* **YOUR ASSIGNMENT**: Could you please reproduce the entries exactly, leaving out any pictures?

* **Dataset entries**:

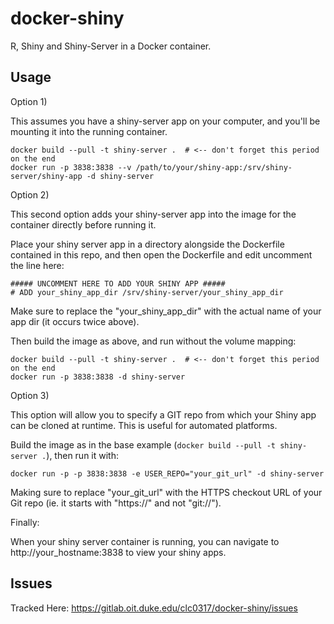 docker-shiny
============

R, Shiny and Shiny-Server in a Docker container.

Usage
-----

Option 1)

This assumes you have a shiny-server app on your computer, and you'll be mounting it into the running container.

    docker build --pull -t shiny-server .  # <-- don't forget this period on the end
    docker run -p 3838:3838 --v /path/to/your/shiny-app:/srv/shiny-server/shiny-app -d shiny-server


Option 2)

This second option adds your shiny-server app into the image for the container directly before running it.

Place your shiny server app in a directory alongside the Dockerfile contained in this repo, and then open the Dockerfile and edit uncomment the line here:

    ##### UNCOMMENT HERE TO ADD YOUR SHINY APP #####
    # ADD your_shiny_app_dir /srv/shiny-server/your_shiny_app_dir

Make sure to replace the "your_shiny_app_dir" with the actual name of your app dir \(it occurs twice above\).
 
Then build the image as above, and run without the volume mapping:

    docker build --pull -t shiny-server .  # <-- don't forget this period on the end
    docker run -p 3838:3838 -d shiny-server


Option 3)

This option will allow you to specify a GIT repo from which your Shiny app can be cloned at runtime.  This is useful for automated platforms.

Build the image as in the base example (`docker build --pull -t shiny-server .`), then run it with:

    docker run -p -p 3838:3838 -e USER_REPO="your_git_url" -d shiny-server
 
Making sure to replace "your_git_url" with the HTTPS checkout URL of your Git repo \(ie. it starts with "https://" and not "git://"\).


Finally:

When your shiny server container is running, you can navigate to http://your_hostname:3838 to view your shiny apps.


Issues
------

Tracked Here: https://gitlab.oit.duke.edu/clc0317/docker-shiny/issues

* **WRITTEN RESPONSE**:
 docker-shiny
============

R, Shiny and Shiny-Server in a Docker container.

Usage
-----

Option 1)

This assumes you have a shiny-server app on your computer, and you'll be mounting it into the running container.

    docker build --pull -t shiny-server .  # <-- don't forget this period on the end
    docker run -p 3838:3838 --v /path/to/your/shiny-app:/srv/shiny-server/shiny-app -d shiny-server


Option 2)

This second option adds your shiny-server app into the image for the container directly before running it.

Place your shiny server app in a directory alongside the Dockerfile contained in this repo, and then open the Dockerfile and edit uncomment the line here:

    ##### UNCOMMENT HERE TO ADD YOUR SHINY APP #####
    # ADD your_shiny_app_dir /srv/shiny-server/your_shiny_app_dir

Make sure to replace the "your_shiny_app_dir" with the actual name of your app dir \(it occurs twice above\).
 
Then build the image as above, and run without the volume mapping:

    docker build --pull -t shiny-server .  # <-- don't forget this period on the end
    docker run -p 3838:3838 -d shiny-server


Option 3)

This option will allow you to specify a GIT repo from which your Shiny app can be cloned at runtime.  This is useful for automated platforms.

Build the image as in the base example (`docker build --pull -t shiny-server .`), then run it with:

    docker run -p -p 3838:3838 -e USER_REPO="your_git_url" -d shiny-server
 
Making sure to replace "your_git_url" with the HTTPS checkout URL of your Git repo \(ie. it starts with "https://" and not "git://"\).


Finally:

When your shiny server container is running, you can navigate to http://your_hostname:3838 to view your shiny apps.


Issues
------

Tracked Here: https://gitlab.oit.duke.edu/clc0317/docker-shiny/issues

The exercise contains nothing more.